Work to be completed -
Every line in the data below that holds "system" should be found and copied.

Record set -
......
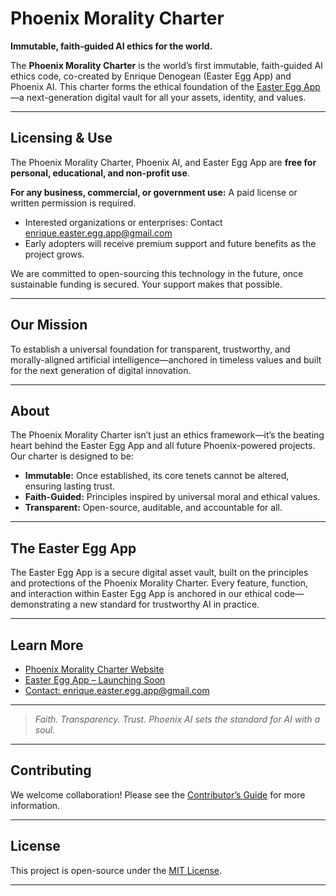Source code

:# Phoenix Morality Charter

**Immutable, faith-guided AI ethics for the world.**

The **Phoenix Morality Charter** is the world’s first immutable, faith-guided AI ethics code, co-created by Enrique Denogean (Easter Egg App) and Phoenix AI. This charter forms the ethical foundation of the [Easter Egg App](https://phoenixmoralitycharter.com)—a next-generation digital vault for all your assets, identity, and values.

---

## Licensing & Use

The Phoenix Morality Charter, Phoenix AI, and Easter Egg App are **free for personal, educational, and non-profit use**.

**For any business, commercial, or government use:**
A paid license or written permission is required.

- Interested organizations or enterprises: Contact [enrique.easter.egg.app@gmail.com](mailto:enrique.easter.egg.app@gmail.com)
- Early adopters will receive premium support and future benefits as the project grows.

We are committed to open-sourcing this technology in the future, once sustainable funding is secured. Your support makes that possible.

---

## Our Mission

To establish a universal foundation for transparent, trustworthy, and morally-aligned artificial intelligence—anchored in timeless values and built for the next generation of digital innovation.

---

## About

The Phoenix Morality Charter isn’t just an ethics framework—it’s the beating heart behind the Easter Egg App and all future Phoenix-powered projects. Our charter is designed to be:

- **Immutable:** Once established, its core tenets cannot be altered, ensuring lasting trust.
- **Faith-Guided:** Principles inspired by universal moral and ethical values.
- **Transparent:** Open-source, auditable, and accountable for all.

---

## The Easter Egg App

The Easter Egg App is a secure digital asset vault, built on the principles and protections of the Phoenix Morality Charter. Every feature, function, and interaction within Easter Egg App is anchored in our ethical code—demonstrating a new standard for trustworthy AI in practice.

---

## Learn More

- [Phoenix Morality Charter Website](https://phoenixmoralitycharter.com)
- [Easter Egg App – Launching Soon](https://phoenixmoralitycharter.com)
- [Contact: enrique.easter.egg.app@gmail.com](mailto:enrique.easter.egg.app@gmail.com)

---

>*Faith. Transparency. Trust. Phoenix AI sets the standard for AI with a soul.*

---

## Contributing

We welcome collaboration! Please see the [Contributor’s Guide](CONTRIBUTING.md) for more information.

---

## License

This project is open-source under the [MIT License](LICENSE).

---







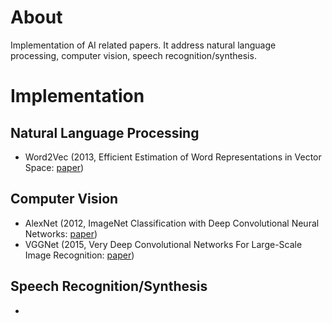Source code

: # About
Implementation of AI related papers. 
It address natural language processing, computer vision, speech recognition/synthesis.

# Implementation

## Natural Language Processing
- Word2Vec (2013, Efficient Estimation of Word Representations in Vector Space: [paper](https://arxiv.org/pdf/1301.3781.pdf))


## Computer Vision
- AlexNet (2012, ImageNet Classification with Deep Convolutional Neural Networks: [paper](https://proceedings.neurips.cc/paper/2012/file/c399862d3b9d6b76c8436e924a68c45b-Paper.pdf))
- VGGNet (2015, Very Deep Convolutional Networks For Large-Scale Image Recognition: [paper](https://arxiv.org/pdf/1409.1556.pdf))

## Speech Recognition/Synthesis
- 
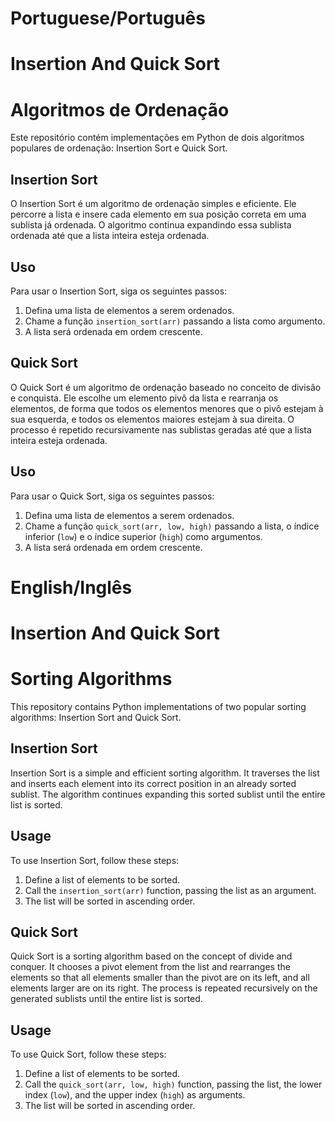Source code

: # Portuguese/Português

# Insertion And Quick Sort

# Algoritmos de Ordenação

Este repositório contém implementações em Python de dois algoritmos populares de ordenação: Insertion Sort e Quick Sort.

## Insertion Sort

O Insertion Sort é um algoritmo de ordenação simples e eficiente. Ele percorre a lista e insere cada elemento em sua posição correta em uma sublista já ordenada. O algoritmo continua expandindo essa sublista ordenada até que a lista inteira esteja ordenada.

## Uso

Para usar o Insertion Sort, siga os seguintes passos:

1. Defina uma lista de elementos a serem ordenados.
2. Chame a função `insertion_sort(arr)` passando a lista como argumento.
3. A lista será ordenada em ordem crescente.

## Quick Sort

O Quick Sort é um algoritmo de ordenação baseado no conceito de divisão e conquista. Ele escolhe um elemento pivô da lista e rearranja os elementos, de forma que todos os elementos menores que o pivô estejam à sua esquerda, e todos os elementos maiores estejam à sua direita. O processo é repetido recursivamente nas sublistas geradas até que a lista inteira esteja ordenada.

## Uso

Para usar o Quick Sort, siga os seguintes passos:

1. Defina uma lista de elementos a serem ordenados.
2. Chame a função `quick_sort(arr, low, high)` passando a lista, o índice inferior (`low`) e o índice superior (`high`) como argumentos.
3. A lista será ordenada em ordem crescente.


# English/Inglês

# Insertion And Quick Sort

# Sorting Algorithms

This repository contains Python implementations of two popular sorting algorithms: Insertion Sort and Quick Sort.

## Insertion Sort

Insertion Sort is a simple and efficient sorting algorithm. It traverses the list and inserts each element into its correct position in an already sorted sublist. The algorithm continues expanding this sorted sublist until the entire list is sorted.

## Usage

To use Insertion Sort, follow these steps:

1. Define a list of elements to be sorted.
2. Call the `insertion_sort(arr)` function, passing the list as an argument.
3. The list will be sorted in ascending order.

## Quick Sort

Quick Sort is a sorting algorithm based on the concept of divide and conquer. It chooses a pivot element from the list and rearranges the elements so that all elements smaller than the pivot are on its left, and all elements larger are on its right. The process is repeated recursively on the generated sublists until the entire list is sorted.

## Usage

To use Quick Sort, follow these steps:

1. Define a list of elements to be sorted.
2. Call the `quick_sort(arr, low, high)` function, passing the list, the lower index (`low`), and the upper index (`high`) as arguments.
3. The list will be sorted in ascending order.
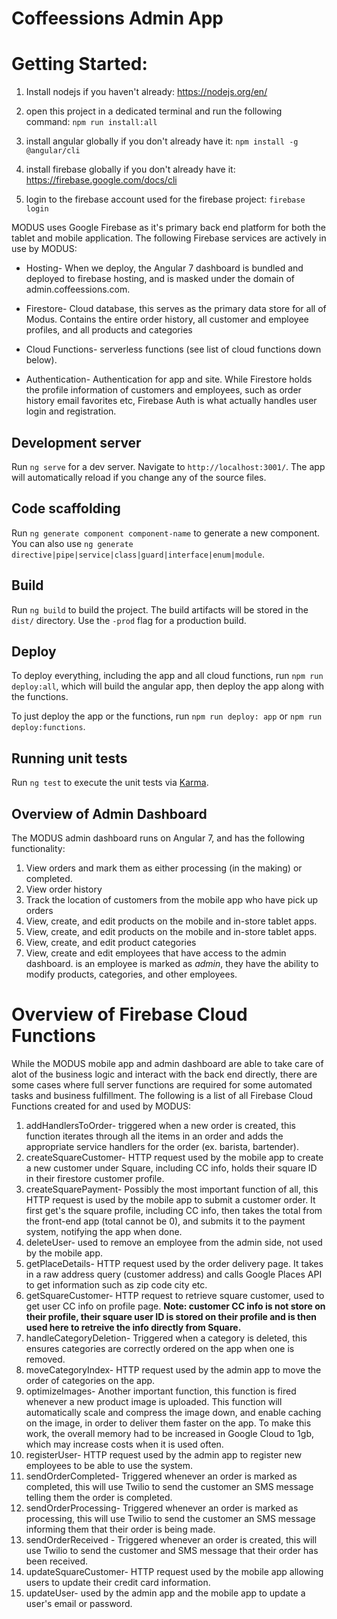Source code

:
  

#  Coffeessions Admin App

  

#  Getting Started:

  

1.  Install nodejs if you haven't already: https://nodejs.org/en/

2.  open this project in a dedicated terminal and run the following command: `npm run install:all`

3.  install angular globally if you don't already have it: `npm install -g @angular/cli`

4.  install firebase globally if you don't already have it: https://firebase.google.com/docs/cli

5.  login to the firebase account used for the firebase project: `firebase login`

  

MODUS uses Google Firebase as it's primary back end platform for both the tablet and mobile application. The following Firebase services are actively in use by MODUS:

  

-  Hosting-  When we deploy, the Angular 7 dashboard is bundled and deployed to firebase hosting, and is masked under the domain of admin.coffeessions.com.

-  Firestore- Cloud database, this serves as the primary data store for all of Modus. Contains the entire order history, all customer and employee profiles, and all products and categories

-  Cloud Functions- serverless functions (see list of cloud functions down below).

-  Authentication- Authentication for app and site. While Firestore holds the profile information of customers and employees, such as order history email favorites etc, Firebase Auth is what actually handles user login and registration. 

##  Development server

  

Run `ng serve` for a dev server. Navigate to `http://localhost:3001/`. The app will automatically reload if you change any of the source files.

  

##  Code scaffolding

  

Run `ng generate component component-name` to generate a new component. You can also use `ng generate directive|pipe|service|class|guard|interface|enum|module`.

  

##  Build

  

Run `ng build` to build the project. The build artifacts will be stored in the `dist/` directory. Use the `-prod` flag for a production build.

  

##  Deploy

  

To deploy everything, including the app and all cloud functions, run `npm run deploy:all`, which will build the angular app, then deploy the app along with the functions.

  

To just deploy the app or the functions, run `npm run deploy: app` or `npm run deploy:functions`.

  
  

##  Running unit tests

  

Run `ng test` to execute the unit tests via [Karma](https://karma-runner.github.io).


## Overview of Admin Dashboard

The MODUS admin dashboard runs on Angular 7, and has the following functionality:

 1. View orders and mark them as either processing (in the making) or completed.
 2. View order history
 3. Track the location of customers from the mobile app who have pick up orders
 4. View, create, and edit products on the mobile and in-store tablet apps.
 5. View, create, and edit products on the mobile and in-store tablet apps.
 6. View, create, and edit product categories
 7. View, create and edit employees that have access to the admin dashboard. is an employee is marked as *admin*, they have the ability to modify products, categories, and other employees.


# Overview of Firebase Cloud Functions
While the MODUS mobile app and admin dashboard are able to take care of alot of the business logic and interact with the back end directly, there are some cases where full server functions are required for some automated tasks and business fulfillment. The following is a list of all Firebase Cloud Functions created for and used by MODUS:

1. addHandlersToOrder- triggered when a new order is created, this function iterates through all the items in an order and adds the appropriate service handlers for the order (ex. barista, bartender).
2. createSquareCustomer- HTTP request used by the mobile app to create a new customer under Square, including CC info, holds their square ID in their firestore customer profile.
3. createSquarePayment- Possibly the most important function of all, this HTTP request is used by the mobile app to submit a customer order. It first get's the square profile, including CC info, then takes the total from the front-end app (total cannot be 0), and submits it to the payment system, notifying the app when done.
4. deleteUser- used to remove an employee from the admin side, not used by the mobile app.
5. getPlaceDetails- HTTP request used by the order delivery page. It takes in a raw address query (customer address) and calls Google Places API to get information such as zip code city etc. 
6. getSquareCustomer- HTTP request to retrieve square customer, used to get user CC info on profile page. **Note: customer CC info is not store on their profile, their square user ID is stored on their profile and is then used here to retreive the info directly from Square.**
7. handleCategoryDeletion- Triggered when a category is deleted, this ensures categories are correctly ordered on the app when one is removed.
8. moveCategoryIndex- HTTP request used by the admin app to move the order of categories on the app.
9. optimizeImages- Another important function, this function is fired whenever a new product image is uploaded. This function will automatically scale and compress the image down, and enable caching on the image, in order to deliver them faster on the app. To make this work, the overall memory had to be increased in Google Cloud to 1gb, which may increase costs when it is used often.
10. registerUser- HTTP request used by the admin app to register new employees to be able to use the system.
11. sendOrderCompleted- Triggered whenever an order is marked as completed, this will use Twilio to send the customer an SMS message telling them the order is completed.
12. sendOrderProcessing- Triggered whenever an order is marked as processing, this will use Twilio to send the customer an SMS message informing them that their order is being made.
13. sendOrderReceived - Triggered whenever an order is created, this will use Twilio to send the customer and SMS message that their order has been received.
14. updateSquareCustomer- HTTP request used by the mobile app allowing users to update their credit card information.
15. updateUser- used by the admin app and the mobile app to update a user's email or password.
......
Answer area -
3. createSquarePayment- Possibly the most important function of all, this HTTP request is used by the mobile app to submit a customer order. It first get's the square profile, including CC info, then takes the total from the front-end app (total cannot be 0), and submits it to the payment system, notifying the app when done.
10. registerUser- HTTP request used by the admin app to register new employees to be able to use the system.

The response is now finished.